▶ Task statement
Below are some entries; state how many of their lines contain the word "statistics", with nothing else in the reply.

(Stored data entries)

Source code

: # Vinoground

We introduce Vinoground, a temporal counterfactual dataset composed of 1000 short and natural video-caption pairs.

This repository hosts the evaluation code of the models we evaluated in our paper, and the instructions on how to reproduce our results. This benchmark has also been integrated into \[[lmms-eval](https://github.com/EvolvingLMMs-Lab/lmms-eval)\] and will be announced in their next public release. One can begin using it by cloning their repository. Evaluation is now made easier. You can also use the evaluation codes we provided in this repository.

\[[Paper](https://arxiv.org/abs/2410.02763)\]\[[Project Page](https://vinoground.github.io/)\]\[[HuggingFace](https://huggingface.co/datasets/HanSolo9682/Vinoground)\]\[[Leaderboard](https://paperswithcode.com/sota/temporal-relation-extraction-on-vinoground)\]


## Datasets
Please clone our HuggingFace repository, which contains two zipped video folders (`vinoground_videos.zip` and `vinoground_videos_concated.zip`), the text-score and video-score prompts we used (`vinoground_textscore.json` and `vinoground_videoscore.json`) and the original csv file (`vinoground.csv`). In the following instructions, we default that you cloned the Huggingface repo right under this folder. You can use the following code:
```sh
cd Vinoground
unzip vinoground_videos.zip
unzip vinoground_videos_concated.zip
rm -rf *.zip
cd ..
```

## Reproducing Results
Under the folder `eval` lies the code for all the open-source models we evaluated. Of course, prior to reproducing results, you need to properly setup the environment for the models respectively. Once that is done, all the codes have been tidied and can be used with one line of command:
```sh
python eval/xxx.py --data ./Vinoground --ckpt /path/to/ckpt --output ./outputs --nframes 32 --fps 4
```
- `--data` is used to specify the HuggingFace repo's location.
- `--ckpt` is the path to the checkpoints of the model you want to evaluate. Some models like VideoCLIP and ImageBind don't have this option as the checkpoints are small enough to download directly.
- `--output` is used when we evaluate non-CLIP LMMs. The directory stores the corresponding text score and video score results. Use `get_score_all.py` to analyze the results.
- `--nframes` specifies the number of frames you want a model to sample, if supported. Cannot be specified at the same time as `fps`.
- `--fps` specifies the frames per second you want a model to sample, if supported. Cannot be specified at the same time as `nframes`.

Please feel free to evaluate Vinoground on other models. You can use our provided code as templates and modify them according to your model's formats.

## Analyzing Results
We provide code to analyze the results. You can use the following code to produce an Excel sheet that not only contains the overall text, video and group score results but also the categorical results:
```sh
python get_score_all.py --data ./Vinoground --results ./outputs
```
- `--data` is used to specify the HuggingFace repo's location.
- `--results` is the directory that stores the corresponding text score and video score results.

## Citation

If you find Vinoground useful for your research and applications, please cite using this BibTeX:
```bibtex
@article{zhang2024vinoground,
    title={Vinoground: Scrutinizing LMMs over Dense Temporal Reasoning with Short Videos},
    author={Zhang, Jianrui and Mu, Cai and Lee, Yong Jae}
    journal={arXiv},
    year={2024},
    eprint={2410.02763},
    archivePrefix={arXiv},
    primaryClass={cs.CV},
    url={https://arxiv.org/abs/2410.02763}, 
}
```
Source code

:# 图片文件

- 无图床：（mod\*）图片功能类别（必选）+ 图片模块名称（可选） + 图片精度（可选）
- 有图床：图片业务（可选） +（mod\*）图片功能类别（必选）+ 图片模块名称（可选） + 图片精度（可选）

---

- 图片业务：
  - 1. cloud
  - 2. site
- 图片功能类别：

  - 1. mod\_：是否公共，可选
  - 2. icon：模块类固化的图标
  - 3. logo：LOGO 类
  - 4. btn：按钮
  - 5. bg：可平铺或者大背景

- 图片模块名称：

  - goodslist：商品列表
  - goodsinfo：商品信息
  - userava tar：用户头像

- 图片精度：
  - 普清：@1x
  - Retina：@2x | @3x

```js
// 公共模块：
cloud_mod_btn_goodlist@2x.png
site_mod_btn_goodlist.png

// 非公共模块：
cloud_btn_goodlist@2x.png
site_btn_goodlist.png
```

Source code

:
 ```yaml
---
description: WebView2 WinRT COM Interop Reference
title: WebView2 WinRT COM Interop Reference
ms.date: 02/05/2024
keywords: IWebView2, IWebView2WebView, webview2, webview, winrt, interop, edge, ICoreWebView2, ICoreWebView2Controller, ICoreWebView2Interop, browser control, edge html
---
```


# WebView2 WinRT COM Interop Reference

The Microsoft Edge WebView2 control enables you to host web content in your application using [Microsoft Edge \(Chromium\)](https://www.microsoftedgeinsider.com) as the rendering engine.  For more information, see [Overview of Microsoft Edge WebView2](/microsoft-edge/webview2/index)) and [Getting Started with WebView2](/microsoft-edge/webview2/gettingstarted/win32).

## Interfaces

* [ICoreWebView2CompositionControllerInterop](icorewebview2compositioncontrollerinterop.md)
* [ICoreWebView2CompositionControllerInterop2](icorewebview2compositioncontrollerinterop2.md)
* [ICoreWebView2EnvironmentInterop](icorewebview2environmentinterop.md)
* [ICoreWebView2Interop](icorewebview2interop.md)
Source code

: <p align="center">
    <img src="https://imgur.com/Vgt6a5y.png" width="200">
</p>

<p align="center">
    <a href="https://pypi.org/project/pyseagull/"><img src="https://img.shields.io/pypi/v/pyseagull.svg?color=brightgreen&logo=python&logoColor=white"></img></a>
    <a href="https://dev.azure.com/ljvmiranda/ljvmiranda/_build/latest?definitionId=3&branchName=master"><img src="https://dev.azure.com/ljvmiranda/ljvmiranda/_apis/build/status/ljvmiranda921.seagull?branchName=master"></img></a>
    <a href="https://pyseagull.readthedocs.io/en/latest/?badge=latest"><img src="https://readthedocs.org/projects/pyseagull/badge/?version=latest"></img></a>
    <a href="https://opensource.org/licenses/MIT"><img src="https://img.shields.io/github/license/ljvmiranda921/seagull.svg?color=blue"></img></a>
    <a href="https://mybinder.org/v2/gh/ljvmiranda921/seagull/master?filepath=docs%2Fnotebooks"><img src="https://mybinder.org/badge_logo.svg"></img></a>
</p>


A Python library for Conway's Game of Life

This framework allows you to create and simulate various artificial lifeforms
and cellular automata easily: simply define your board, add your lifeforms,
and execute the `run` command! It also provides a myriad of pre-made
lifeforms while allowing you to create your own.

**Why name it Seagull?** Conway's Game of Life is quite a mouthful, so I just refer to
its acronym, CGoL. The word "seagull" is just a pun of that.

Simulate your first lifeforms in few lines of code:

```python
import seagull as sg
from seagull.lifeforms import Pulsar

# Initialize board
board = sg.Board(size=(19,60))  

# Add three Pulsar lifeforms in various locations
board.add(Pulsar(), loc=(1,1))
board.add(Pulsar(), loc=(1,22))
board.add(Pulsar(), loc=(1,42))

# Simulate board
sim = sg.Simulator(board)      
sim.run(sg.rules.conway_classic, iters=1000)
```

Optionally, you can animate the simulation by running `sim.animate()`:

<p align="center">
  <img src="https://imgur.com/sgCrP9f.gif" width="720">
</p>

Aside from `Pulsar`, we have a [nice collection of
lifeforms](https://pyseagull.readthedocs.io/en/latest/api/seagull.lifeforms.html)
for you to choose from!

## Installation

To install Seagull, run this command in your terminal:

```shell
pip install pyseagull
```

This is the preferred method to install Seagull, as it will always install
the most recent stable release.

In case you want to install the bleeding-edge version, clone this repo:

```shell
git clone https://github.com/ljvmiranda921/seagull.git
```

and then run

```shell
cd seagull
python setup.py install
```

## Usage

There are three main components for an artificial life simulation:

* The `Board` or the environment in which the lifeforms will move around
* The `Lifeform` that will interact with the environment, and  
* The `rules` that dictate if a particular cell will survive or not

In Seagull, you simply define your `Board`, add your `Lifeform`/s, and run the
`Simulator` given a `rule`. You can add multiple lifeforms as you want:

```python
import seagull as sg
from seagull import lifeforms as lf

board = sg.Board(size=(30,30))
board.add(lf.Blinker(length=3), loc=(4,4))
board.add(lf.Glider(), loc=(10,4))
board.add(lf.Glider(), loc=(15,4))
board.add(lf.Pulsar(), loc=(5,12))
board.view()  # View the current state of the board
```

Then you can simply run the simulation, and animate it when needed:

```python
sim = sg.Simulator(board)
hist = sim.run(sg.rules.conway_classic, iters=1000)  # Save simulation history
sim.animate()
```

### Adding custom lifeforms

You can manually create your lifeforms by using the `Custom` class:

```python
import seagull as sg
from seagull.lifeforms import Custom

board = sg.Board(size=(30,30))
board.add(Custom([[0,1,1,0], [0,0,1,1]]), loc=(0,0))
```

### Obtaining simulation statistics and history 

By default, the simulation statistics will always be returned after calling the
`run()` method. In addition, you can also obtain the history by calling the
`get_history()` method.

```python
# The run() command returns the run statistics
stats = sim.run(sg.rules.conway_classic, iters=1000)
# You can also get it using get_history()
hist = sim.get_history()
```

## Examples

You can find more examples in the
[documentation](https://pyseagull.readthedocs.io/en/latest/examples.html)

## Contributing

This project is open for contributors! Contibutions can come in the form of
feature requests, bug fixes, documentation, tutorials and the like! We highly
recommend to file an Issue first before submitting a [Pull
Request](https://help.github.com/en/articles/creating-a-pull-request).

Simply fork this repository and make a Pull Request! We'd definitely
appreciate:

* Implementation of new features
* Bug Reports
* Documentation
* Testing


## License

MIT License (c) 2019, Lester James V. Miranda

▶ Reply to the task
3